How can you make pasta a complete protein?
Even though pasta isn't a complete protein on its own, there are ways you can create a complete protein just by adding some other ingredients to it.
For example, peas and beans contain the amino acid that pasta misses. So, adding these to pasta creates a complete protein. You can also add most veggies as well as walnuts, cashews, and sunflower seeds.
When combining these foods with pasta, make sure to eat these within a 24-hour period.
That's how you can use pasta to create a complete protein, even if you don't eat them together during the same meal.
Also, remember that protein-enriched kinds of pasta don't contain the same amounts of amino acids as whole-grain pasta.
So, you might need to adjust the ratio between pasta and the veggies to get enough of each amino acid.
Are all types of pasta not complete proteins?
All regular types of pasta aren't complete proteins. So, if you're looking to consume them for the amino acids they contain, you have to add other foods to create a complete protein with them.
Even other types of pasta and noodles, like egg noodles, aren't a complete protein. This kind contains only eight of the nine essential amino acids. So, it's still not enough to create a complete protein.
Egg noodles lack lysine, so you have to eat them with something that contains enough of this amino acid.
Good choices are watermelon, carrots, cauliflower, crimini mushrooms, or even nutritional yeast.
Is pasta good for you?
Whether pasta is good for you depends strongly on the kind you choose. The best kind of pasta is whole-grain pasta as it contains a lot of minerals and vitamins.
Plain, white pasta is stripped of these nutrients, so you’re simply taking in empty calories.
If you choose whole-grain pasta, you can get a lot of manganese from a single serving, almost all your daily need for this mineral.
Manganese helps your body form connective tissues, bones, blood clotting factors, and sex hormones.
This mineral is also important for nutrient metabolism and calcium absorption. So, make sure to get enough each day.

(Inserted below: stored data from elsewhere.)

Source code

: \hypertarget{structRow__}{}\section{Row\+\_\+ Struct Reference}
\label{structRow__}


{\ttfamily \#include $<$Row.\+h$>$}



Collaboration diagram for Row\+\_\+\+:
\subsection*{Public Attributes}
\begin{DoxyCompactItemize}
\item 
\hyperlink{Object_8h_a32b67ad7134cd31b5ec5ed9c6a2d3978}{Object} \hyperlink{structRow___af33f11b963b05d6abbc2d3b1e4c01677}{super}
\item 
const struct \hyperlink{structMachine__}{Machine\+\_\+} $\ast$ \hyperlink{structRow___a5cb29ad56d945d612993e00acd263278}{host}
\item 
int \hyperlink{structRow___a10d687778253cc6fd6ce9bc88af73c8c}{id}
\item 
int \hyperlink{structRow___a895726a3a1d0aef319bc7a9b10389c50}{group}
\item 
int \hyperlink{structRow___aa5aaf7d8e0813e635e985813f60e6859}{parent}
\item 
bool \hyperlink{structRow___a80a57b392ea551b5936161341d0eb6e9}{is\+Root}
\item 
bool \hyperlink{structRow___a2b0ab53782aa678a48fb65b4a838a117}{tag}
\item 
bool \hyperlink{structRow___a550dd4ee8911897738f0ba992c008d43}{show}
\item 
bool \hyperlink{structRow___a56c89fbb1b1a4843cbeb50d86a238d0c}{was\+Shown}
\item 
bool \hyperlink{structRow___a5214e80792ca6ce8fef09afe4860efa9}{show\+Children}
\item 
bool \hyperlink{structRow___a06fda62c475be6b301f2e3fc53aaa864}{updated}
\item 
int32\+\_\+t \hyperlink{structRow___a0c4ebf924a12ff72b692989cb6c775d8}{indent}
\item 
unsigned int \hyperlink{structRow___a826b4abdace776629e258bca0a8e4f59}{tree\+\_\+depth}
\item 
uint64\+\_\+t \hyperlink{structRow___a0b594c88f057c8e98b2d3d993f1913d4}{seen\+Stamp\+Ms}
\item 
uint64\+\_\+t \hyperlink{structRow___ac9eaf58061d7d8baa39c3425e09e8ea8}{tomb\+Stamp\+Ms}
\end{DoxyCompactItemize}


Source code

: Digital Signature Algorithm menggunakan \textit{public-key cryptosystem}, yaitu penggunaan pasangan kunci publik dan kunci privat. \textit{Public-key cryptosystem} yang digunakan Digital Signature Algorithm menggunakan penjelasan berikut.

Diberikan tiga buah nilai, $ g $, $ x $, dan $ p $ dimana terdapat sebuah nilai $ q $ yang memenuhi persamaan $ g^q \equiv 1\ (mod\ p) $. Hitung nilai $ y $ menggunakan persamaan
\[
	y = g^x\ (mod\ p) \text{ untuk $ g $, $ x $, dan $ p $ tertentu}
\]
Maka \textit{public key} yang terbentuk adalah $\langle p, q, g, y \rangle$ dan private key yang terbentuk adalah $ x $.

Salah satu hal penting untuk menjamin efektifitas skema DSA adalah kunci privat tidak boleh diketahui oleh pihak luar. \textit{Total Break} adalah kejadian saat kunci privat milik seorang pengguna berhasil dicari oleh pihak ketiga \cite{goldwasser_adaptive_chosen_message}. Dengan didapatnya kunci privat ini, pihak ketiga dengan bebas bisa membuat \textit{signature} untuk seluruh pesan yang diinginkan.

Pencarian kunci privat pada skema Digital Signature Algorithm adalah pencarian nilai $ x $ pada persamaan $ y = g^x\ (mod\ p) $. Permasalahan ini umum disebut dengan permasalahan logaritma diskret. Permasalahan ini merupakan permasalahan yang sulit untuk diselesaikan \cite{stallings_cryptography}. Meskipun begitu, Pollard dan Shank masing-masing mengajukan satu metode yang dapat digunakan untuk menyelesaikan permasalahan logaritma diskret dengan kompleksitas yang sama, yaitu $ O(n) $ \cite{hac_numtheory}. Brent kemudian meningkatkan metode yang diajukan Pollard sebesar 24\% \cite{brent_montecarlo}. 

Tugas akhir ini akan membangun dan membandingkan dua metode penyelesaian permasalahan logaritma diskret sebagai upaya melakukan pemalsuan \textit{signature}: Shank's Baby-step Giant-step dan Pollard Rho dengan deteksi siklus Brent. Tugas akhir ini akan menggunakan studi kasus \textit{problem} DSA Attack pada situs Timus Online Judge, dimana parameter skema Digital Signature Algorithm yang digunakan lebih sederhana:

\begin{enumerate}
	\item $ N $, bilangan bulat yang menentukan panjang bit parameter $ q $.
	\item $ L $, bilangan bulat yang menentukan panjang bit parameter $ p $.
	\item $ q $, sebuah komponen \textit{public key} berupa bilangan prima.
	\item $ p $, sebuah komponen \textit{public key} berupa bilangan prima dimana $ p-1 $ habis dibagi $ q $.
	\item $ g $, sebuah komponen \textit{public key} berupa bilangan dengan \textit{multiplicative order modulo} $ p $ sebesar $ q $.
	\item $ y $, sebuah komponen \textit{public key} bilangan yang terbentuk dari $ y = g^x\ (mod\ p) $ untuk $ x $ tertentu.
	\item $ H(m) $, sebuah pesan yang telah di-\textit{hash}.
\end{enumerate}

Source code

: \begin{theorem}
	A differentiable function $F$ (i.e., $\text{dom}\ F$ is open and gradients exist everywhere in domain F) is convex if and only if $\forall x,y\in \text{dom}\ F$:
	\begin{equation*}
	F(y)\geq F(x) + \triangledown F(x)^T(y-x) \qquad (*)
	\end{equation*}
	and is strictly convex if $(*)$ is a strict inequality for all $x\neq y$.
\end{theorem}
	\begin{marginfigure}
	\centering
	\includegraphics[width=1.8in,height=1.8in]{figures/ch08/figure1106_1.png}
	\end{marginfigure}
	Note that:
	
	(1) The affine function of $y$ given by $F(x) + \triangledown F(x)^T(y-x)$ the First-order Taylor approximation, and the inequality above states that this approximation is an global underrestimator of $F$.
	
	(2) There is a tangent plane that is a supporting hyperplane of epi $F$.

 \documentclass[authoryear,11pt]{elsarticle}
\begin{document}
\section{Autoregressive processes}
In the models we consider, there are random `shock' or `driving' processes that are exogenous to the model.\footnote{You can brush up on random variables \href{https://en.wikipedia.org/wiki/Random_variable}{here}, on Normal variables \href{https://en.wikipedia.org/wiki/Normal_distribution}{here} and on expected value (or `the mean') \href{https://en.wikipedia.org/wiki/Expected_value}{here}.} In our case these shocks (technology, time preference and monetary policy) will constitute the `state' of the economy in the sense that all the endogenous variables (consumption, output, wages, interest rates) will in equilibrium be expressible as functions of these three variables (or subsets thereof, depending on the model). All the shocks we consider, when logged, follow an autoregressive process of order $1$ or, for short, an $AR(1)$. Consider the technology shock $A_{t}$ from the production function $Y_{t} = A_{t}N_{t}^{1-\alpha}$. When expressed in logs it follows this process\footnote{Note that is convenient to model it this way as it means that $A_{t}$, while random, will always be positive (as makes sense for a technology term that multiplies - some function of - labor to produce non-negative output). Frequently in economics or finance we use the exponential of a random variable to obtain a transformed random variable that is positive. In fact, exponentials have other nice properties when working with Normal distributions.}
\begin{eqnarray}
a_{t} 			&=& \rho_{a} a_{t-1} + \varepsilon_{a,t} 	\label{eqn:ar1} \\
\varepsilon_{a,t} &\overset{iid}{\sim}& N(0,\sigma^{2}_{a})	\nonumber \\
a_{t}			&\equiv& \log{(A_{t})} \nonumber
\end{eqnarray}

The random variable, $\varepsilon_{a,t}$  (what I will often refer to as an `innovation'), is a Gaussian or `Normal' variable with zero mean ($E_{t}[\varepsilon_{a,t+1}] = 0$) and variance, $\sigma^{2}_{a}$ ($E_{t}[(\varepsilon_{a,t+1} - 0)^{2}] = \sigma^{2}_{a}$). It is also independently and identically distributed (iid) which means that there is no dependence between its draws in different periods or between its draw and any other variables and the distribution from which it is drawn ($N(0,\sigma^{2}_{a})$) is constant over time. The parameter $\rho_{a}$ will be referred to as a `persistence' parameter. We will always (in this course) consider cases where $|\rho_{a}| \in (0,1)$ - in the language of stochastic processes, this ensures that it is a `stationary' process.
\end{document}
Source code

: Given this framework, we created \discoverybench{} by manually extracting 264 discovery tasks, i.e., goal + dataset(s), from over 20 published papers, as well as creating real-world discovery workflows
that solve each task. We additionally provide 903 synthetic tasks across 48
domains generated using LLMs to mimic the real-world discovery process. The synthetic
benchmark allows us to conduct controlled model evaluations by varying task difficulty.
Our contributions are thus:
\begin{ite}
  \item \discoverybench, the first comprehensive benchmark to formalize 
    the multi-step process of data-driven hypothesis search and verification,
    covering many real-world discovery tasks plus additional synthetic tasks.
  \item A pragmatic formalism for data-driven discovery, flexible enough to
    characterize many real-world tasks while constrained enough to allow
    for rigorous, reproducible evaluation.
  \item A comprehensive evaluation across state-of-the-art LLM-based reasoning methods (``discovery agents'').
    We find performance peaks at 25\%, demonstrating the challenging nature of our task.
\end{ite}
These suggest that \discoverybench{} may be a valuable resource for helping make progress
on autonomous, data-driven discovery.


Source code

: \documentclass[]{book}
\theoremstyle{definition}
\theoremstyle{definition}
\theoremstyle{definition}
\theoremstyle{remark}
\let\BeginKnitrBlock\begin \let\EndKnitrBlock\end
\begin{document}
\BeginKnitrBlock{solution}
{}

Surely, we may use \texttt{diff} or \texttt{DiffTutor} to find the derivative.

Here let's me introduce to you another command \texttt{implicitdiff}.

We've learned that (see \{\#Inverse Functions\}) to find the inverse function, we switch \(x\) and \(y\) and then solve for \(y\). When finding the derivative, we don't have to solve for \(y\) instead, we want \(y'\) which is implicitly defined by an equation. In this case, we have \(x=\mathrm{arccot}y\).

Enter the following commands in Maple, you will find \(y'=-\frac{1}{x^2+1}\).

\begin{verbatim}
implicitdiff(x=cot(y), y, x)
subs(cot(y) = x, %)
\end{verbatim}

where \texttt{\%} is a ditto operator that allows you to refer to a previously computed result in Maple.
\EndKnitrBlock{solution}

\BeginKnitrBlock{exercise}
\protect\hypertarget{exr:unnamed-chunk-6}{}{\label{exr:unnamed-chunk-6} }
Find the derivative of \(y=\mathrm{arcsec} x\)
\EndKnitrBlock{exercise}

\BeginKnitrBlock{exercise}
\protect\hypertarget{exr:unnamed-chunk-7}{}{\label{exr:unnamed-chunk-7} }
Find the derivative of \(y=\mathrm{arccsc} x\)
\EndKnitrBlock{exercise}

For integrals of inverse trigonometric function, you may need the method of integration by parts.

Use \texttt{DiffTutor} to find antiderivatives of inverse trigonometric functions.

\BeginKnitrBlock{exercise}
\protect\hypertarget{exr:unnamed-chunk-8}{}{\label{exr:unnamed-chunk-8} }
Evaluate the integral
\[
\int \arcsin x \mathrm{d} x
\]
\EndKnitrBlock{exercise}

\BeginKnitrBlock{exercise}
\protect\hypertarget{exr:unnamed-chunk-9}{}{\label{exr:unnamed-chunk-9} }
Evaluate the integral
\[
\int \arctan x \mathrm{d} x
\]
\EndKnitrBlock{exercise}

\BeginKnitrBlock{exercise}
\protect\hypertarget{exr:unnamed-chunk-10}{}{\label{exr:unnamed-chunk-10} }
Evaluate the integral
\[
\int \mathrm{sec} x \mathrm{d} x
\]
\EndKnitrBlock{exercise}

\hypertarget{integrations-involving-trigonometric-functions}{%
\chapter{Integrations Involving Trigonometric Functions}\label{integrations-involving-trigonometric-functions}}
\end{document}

Another mineral abundant in whole-grain pasta is selenium. This mineral acts as a powerful antioxidant.
It helps flush out free radicals and prevent oxidative damage to your cells. Because of that, eating whole-grain pasta can lower your risk of heart disease and diabetes.
You can also get decent amounts of thiamin, phosphorus, magnesium, and copper from eating whole-grain pasta. But these amounts aren’t too high.
Whole-grain pasta provides you with a lot of fiber per single serving. For example, one cup of cooked whole-grain pasta contains 25% of your daily recommended need for this nutrient.
So, even though it comes with quite a lot of calories, you can get a decent amount of fiber.
Fiber is important for gut health as well as digestion. This nutrient also helps you feel full after eating, which can be beneficial for weight loss.
In addition, getting enough fiber can be food for those with acid reflux symptoms like heartburn.
What’s more, some studies show that eating whole-grain pasta as opposed to refined grains can help lower your appetite and increase fullness after eating.
It’s important to eat pasta with healthy veggies and protein, though. This is because whether you eat whole-grain or refined pasta, you’re still getting a lot of calories from pasta.
So, make sure to eat a balanced meal to avoid gaining weight.
Other studies show that eating too much pasta and other high-carb products can increase your risk of metabolic syndrome.
This group of conditions raises your risk of heart disease and other cardiovascular issues.
So, while it’s perfectly OK to eat some pasta from time to time, try not to base your whole diet around it.
On its own, pasta isn’t a complete protein. But luckily, there are ways you can create a complete protein using pasta and many other ingredients.
That way, you can get enough of each of the nine amino acids that your body doesn’t produce.
What’s more, if you opt for healthy pasta kinds like whole-grain and whole-wheat, you can load up on many nutrients like fiber, thiamin, phosphorus, and manganese.
So, eating pasta with healthy veggies can be good for you, provided that it’s in moderation.